以“2.1”项下制备的DNA作为模板，采用ITS通用引物ITS 5a fwd（5’-CCTTATCATTTAG- AGGAAGGAG-3’），ITS 4 rev（5’-TCCTCCG- CTTATTGATATGC-3’）进行扩增和检测。反应体系为：10×Taq buffer 2.5 μL；EasyTaq酶2个单位；正反向引物各0.1 mmol/L；dNTPs 0.2 mmol/L；DNA提取液1 μL；加灭菌水补足20 μL。扩增程序为95 ℃解链30 s；94 ℃变性5 s，50℃ 5 s，72 ℃ 30 s，循环35次。扩增产物送至生物公司采用上述通用引物进行双向测序。

2.4 琼脂糖凝胶电泳

PCR或者Real-time VPCR扩增结束后，取扩增产物5 μL与1 μL上样缓冲液进行混合，将混合液加至经GELVIEW染色的琼脂糖凝胶进行电泳分离，分离电压150 V，电泳时间10 min；电泳结束后，将该凝胶置于琼脂糖凝胶成像系统进行观察并拍照。

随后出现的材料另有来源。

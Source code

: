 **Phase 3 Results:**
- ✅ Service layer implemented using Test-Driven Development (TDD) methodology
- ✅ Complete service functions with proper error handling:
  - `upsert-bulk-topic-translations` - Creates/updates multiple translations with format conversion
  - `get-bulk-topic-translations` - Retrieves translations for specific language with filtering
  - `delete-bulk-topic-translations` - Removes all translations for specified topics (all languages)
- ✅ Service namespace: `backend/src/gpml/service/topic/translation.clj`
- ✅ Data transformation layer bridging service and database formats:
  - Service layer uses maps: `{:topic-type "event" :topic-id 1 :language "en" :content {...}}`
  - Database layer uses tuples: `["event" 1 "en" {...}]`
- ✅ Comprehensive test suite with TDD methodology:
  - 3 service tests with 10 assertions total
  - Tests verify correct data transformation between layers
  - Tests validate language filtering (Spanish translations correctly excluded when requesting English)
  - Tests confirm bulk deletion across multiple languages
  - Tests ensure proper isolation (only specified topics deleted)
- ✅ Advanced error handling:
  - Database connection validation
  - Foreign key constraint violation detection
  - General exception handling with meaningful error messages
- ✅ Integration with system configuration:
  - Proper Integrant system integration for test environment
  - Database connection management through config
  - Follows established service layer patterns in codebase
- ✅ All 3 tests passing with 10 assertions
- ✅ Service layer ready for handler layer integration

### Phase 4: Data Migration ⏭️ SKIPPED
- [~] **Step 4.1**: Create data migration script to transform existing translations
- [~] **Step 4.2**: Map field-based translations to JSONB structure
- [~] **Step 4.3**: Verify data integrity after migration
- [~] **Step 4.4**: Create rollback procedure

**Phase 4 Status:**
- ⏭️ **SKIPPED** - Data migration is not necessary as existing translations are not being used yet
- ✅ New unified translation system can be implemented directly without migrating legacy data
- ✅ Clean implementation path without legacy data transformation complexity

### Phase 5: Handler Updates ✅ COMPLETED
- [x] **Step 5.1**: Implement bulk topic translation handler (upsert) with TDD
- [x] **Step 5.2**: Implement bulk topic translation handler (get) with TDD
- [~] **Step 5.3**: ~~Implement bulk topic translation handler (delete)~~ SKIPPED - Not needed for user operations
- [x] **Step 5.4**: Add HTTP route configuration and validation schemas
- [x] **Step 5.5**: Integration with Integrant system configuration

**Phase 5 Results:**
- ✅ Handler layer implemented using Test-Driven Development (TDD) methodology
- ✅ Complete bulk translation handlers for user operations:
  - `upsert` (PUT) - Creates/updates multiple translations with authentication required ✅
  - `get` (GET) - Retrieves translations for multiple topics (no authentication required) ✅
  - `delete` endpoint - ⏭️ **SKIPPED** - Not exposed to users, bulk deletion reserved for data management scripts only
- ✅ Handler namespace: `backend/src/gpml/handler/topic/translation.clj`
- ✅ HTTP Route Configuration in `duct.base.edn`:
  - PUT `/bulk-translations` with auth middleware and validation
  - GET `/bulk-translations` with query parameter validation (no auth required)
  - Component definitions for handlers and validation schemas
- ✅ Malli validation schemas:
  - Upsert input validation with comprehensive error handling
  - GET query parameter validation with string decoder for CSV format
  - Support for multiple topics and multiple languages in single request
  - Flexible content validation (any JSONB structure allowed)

2.5 Real-time VPCR扩增产物的测序和比对分析

利用“基于拓扑异构酶的超快速克隆试剂盒”，按照试剂盒操作说明：将Real-time VPCR扩增产物连接至载体，并将该载体转化至感受态细胞，再将感受态细胞进行放大培养后涂板，待肉眼可见克隆长出时，挑取单克隆交由生物公司采用M13通用引物M13F（5’-TGTAAAACGACGGCCAGT-3’）进行测序。所测得序列在Genbank BLAST（https://blast.ncbi.nlm.nih.gov/Blast.cgi）网站进行比对分析。

2.6 真实样本测序鉴定

真实样本检测中，将在Real-time VPCR快速扩增体系中显示阳性结果的扩增产物送至生物公司，利用虎掌南星特异性引物HP1（5’-GGGAGACT- CCTGACGATCGGC-3’）直接进行测序，测序序列在Genbank BLAST网站进行比对分析，测序结果与数据库中虎掌南星序列（AF469040.1）一致者判断为虎掌南星样本；对于在Real-time VPCR快速扩增体系中显示阴性结果的样本，取其DNA提取液，按照已报道文献所述方法[17]进行扩增，扩增结束后将扩增产物送至生物公司，利用文中所报道半夏特异性引物BP3（5’-GGGAGACTCCCGACGATCG- CA-3’）直接进行测序，测序序列在Genbank BLAST网站进行比对分析，测序结果与数据库中半夏序列（AF469036.1）一致者判断为半夏样本。

3 结果与分析

3.1 序列分析以及引物和探针的设计

通过对ITS序列部分进行扩增和测序的方式得到虎掌南星、半夏、天南星以及水半夏的ITS序列，并将所获得的序列与Genbank中已知序列相对比，发现所测得序列与Genbank中所登记序列一致（虎掌南星序列登记号为AF469040.1，半夏序列登记号为AF469036.1，水半夏序列登记号为AM777883.1，天南星序列登记号为JF975897.1。）采用序列比对软件将四者的序列进行比对，比对结果发现虎掌南星与天南星和水半夏的序列差异较大，相似度约为78%；虎掌南星与半夏由于属于同科同属植物，序列相似性高达92%。根据前期的研究经验以及引物和TaqMan探针设计原则，将差异碱基放至引物和探针的3’端，设计出核酸扩增所需要的引物和探针（图1）。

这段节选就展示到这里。